Patriarchy, parenthood and gender pay gap: evidence from Indian labor market
DOI:
https://doi.org/10.25081/ijgd.2017.v1i1.26Abstract
This paper estimates the extent to which parenthood influences wage income of working mothers and fathers respectively. In this context we try to assess the influence of family culture in explaining this gap using India Human Development Survey (IHDS) data for round one and round two (2004-05 and 2009-10). We argue that mothers from patriarchal family culture will work and earn less as compared to fathers and this will sharpen the wage gap in India. Using OLS and Oaxaca-Blinder method of decomposition for mothers and non-mothers we find that children have significant negative influence on earning of working mothers as compared to married females. The Oaxaca-Blinder decomposition of wage measures significant wage gap of 0.41 between married female without kid and mothers with one child. 28 percent of this gap is unexplained.
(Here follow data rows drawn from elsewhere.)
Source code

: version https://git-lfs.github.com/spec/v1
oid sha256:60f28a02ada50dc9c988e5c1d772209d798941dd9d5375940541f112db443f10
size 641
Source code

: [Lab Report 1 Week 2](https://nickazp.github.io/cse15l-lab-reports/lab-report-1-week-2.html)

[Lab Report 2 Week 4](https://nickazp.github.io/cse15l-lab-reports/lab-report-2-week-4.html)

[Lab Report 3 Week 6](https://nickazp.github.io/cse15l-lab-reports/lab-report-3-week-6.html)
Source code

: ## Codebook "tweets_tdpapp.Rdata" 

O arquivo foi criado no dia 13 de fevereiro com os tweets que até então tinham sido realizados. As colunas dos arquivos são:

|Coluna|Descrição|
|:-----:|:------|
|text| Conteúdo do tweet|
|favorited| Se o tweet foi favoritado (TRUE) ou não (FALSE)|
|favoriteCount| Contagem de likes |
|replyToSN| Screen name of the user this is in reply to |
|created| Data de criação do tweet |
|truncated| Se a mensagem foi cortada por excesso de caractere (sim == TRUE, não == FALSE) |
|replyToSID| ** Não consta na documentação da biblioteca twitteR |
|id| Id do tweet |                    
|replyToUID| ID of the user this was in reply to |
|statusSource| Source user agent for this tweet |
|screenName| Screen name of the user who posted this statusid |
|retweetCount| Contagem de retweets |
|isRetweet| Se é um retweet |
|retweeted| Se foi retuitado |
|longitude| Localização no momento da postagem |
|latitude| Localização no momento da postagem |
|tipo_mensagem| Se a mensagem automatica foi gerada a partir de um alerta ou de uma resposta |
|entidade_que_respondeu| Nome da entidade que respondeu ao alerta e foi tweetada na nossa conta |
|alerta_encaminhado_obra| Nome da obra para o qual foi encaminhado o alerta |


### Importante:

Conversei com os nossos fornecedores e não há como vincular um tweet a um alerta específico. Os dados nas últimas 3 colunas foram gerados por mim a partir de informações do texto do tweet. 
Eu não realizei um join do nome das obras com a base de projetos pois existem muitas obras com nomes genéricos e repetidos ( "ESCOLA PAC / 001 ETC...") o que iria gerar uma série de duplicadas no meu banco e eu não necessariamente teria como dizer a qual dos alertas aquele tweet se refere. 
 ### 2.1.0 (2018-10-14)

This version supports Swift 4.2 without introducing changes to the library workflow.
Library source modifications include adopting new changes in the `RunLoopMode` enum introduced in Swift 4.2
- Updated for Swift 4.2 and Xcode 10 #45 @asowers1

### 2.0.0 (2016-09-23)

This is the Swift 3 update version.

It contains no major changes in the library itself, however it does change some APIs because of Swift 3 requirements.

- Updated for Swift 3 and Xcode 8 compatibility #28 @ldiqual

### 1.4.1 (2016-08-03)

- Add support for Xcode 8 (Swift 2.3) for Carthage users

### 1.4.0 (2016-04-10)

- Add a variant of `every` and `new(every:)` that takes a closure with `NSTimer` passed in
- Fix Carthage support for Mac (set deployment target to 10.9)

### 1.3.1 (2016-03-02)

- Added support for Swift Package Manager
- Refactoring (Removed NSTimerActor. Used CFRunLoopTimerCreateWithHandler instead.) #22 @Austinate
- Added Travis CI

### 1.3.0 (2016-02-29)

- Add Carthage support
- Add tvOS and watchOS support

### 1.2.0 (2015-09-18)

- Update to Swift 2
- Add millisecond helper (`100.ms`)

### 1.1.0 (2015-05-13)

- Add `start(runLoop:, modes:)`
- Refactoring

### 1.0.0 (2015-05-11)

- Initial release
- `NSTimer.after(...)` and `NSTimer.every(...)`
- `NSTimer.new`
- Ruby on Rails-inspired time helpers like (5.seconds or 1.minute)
On the other hand, fathers are earning significantly more than married male coworkers and the gap is 0.33 and major portion of this is explained, which conforms that males become more productive after becoming father as breadwinners for the family and this fatherhood fetches more return for male. It appears that motherhood entails a wage ‘penalty’ in the labor market and more importantly fatherhood is associated with a ‘bonus’ in terms of higher wage premium indicating differential impact of parenthood within a family.